1971 NCAA soccer tournament

Tournament details
- Country: United States
- Venue(s): Miami Orange Bowl Miami, Florida
- Teams: 24

Final positions
- Champions: Howard (vacated)
- Runners-up: Saint Louis
- Semifinalists: Harvard; San Francisco;

Tournament statistics
- Matches played: 23
- Goals scored: 98 (4.26 per match)

Awards
- Best player: Mike Seerey, Saint Louis (offensive)

= 1971 NCAA soccer tournament =

The 1971 NCAA soccer tournament was the 13th annual tournament organized by the National Collegiate Athletic Association to determine the national champion of men's college soccer among its members in the United States. This was the final championship before the establishment of separate championships for the NCAA's University Division (now Division I) and College Division (now Divisions II and III) in 1972.

The final match was played at the Miami Orange Bowl in Miami, Florida on December 30.
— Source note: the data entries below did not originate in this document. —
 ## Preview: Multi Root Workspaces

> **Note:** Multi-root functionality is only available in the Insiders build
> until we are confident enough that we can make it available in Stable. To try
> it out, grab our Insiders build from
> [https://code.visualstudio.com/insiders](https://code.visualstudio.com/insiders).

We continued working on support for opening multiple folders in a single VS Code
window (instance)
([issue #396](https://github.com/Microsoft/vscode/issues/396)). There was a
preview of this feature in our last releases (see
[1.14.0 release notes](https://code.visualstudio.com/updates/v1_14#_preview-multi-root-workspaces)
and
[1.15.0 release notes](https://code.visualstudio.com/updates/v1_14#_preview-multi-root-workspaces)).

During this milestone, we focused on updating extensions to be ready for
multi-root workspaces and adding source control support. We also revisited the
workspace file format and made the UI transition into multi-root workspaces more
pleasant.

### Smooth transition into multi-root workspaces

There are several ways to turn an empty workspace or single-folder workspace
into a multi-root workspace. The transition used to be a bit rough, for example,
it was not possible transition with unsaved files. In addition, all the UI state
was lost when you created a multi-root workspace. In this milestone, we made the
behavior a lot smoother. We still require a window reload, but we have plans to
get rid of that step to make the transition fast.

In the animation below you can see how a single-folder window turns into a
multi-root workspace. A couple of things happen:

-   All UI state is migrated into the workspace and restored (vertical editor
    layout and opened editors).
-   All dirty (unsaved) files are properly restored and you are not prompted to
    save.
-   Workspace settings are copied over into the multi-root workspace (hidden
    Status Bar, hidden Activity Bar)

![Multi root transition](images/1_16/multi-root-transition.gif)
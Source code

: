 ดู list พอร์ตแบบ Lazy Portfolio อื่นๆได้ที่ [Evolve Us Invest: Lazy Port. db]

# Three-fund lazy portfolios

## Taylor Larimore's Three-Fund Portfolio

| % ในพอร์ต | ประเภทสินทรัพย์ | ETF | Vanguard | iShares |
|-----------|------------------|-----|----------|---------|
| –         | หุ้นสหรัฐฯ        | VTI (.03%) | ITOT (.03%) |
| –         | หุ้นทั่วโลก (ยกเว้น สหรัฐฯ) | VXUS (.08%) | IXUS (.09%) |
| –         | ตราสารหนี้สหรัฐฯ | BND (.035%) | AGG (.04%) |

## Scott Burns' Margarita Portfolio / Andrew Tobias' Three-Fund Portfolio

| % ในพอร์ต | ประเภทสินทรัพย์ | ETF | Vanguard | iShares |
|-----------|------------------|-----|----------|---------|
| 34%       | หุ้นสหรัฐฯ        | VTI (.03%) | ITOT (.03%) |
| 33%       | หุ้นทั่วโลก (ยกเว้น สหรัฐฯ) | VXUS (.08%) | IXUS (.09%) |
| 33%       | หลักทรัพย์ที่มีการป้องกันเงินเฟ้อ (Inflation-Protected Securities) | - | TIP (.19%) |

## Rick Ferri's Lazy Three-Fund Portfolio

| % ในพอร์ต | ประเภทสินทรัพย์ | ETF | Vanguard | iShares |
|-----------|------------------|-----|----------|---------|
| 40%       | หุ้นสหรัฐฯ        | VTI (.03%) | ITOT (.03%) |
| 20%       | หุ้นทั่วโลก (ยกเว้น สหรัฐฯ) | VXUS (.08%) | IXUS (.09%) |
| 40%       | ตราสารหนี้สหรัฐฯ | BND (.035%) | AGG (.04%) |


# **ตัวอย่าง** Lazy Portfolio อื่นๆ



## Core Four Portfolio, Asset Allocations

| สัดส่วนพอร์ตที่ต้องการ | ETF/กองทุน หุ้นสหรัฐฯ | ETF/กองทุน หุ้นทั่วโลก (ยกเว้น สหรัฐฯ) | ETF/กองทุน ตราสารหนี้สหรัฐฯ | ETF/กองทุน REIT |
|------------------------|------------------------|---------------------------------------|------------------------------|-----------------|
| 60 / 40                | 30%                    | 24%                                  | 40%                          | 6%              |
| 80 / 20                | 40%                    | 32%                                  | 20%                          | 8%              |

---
Howard initially won their first national title—defeating two-time defending champion Saint Louis, 3–2, in the championship game—but the Bison's title would later be vacated by the NCAA on disputed player eligibility grounds. The championship was not re-awarded.

==Qualifying==

Two teams made their debut appearances in the NCAA soccer tournament: Chico State and Cornell.

== Final ==
December 5, 1970
Howard* 3-2 Saint Louis

The Championship was later vacated by the NCAA on the grounds that two Howard players had played amateur soccer in Trinidad, exhausting their eligibility, and that two others had not taken entrance exams, required by the NCAA, to predict a grade point average of at least 1.6. Howard University argued that the eligibility rules were vague and discriminated against foreigners, and that the players had all maintained grade-point averages of 3.0 or higher in college, but the NCAA did not reverse the ruling.